== Task objective ==
Return every line from the one with "self to work." through the one with "- Slack - Direct", inclusive, exactly as it appears below.

== Exercise input ==
####################

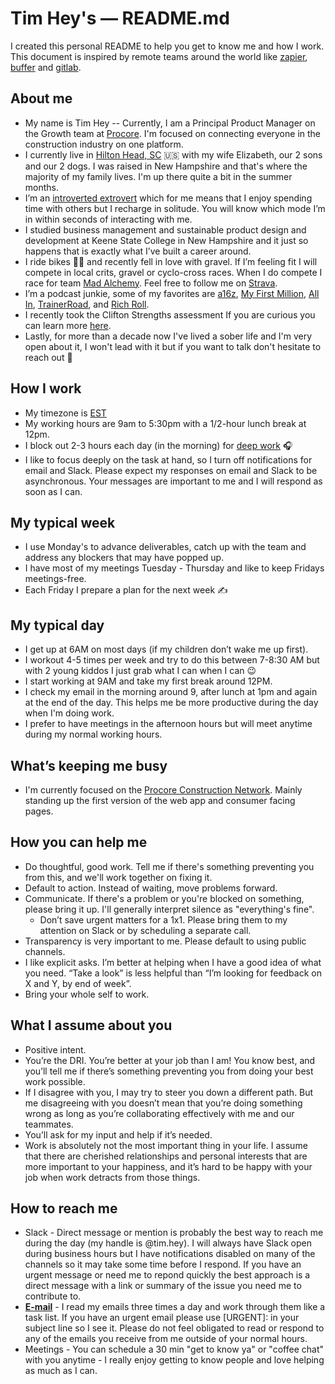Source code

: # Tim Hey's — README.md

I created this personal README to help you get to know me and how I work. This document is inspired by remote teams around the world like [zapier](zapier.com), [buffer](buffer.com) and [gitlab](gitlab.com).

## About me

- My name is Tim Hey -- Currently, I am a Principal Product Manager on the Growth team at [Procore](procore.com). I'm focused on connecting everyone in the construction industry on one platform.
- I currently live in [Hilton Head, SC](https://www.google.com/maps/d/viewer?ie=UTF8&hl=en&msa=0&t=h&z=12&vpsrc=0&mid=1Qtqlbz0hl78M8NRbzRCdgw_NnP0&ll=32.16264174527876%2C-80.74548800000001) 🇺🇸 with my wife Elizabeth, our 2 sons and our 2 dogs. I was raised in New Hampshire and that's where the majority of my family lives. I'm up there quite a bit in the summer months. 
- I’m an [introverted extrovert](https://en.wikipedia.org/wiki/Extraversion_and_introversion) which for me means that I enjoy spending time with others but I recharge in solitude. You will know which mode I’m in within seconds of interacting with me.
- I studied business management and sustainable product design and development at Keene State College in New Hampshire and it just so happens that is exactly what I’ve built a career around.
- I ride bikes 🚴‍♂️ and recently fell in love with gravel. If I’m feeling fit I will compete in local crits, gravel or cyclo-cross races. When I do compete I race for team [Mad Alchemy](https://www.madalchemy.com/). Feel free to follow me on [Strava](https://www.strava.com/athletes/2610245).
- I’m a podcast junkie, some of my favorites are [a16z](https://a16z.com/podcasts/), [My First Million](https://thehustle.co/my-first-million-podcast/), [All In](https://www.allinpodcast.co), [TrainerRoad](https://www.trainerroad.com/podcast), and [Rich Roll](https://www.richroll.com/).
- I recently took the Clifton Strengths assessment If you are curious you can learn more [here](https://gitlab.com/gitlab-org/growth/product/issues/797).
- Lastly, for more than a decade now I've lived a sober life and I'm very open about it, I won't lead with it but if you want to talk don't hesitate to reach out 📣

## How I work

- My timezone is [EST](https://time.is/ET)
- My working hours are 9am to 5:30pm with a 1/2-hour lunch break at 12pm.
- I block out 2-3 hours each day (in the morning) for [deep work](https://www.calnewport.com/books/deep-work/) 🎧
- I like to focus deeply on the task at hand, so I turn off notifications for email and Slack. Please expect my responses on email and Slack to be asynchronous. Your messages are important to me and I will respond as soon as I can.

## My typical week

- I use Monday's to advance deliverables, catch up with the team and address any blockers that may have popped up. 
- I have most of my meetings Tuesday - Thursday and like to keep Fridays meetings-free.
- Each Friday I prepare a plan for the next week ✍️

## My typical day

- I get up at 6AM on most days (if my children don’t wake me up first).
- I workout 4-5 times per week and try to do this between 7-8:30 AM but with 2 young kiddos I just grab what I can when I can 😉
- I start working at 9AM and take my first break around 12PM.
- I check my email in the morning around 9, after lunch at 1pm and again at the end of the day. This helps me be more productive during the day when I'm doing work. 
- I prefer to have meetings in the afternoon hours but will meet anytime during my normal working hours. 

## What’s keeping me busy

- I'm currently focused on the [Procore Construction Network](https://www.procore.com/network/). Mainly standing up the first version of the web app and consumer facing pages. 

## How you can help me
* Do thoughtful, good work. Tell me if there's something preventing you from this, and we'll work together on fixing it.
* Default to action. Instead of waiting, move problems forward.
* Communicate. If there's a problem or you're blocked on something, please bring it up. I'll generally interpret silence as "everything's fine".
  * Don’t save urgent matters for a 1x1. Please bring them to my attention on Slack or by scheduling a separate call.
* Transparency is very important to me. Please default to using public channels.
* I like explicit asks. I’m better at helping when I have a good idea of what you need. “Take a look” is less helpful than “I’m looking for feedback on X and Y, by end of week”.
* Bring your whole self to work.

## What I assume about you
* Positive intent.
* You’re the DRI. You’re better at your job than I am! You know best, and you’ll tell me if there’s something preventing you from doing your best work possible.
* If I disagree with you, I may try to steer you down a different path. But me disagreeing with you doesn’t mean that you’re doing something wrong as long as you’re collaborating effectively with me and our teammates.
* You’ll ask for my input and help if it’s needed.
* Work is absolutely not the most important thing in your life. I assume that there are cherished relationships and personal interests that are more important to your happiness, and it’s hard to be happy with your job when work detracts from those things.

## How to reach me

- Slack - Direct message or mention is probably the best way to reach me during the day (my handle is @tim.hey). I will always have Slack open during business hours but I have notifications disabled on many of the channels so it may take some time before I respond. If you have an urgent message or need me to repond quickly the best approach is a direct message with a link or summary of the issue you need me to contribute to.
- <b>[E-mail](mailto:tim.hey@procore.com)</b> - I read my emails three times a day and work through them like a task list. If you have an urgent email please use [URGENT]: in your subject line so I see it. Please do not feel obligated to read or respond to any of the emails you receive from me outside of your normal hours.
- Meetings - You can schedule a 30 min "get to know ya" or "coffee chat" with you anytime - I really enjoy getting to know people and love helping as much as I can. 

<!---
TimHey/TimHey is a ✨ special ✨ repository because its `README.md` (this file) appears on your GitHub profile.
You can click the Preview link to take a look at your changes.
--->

####################

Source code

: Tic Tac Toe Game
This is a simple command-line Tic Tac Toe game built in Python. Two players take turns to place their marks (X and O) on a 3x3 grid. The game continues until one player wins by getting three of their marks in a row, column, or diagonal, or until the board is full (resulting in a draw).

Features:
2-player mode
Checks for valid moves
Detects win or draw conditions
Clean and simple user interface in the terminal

####################

== Your response ==
* Bring your whole self to work.

## What I assume about you
* Positive intent.
* You’re the DRI. You’re better at your job than I am! You know best, and you’ll tell me if there’s something preventing you from doing your best work possible.
* If I disagree with you, I may try to steer you down a different path. But me disagreeing with you doesn’t mean that you’re doing something wrong as long as you’re collaborating effectively with me and our teammates.
* You’ll ask for my input and help if it’s needed.
* Work is absolutely not the most important thing in your life. I assume that there are cherished relationships and personal interests that are more important to your happiness, and it’s hard to be happy with your job when work detracts from those things.

## How to reach me

- Slack - Direct message or mention is probably the best way to reach me during the day (my handle is @tim.hey). I will always have Slack open during business hours but I have notifications disabled on many of the channels so it may take some time before I respond. If you have an urgent message or need me to repond quickly the best approach is a direct message with a link or summary of the issue you need me to contribute to.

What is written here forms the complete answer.